- [The task]:
Please repeat the lines below, exactly and only, from the one that holds "- **Quiz Participation:**" through the one that holds "- **State Management:**".

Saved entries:
○ ○ ○ ○
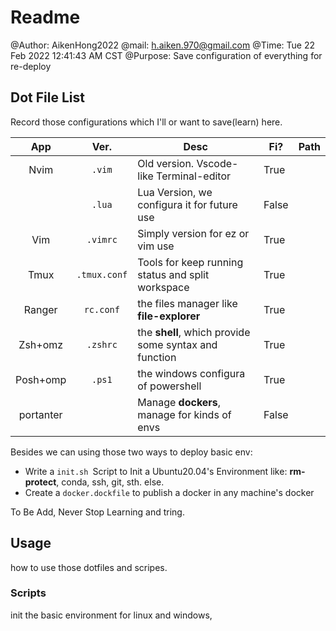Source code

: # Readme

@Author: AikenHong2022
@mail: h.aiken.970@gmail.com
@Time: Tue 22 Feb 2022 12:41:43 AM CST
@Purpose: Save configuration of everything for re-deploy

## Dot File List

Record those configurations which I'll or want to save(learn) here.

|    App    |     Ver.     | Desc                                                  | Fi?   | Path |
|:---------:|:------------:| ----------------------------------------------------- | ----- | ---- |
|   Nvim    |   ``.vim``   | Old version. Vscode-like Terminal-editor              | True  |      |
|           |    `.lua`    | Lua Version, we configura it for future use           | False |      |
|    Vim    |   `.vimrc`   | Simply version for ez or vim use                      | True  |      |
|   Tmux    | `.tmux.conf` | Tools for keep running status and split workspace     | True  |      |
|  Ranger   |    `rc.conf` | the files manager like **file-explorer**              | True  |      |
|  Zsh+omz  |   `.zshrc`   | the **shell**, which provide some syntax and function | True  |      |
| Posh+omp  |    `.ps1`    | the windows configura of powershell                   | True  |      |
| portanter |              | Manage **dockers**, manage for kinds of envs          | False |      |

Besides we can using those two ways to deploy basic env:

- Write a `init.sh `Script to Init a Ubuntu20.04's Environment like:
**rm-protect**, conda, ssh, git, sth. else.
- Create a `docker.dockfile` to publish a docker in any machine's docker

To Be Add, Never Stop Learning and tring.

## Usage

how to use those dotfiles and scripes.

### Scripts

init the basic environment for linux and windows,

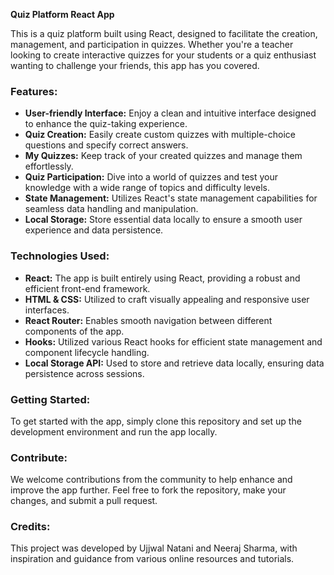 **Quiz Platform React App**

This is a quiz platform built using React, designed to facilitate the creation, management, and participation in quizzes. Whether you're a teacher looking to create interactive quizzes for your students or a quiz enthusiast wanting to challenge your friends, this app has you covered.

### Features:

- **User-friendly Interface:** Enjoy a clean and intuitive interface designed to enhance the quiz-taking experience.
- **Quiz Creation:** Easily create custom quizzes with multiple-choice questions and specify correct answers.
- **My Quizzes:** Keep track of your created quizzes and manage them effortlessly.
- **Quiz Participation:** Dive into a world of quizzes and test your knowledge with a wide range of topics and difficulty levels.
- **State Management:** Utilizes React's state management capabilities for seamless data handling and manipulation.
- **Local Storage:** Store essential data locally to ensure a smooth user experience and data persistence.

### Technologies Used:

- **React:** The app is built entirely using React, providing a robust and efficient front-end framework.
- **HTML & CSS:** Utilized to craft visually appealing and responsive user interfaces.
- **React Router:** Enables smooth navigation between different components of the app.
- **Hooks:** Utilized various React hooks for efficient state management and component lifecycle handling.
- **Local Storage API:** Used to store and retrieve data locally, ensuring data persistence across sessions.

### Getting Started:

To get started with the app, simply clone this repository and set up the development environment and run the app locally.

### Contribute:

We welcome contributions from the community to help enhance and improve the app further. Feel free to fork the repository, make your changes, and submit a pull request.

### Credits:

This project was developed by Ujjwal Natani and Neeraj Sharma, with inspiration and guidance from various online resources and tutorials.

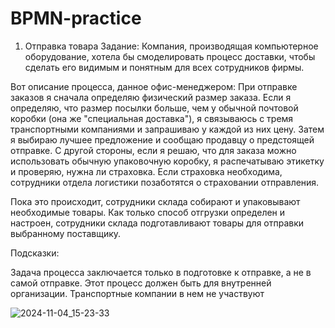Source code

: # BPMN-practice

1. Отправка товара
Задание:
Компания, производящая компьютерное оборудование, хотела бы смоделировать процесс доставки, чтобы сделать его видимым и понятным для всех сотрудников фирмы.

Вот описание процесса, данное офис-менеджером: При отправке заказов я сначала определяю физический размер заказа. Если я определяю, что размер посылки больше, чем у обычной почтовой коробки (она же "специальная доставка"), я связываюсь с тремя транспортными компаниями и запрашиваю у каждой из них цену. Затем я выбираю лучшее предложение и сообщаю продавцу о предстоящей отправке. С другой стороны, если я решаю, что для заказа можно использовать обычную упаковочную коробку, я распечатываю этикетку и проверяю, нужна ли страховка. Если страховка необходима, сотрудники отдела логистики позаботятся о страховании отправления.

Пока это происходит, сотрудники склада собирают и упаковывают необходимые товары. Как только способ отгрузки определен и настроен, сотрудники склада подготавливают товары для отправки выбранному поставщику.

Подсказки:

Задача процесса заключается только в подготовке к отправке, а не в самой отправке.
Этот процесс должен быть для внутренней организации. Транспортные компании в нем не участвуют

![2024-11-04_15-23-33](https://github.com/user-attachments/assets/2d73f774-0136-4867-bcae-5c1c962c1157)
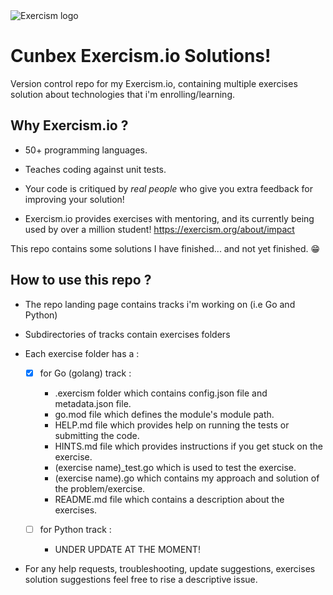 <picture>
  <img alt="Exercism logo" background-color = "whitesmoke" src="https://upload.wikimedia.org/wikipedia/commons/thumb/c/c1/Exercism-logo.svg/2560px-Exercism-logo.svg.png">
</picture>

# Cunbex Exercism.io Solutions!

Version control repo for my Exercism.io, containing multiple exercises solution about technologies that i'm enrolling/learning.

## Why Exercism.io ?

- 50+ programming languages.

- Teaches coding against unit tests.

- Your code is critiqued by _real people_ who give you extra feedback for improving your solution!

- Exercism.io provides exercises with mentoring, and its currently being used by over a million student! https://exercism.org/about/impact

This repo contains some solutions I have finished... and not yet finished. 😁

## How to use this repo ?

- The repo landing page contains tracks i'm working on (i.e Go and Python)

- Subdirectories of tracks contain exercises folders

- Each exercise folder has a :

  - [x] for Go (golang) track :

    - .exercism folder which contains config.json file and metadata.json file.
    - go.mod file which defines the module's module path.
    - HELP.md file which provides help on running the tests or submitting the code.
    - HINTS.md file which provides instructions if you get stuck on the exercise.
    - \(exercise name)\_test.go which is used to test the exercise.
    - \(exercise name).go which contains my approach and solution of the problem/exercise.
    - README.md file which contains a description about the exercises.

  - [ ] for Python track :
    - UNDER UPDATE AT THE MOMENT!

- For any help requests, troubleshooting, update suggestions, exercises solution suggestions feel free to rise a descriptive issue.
○ ○ ○ ○
- [Written solution]:
- **Quiz Participation:** Dive into a world of quizzes and test your knowledge with a wide range of topics and difficulty levels.
- **State Management:** Utilizes React's state management capabilities for seamless data handling and manipulation.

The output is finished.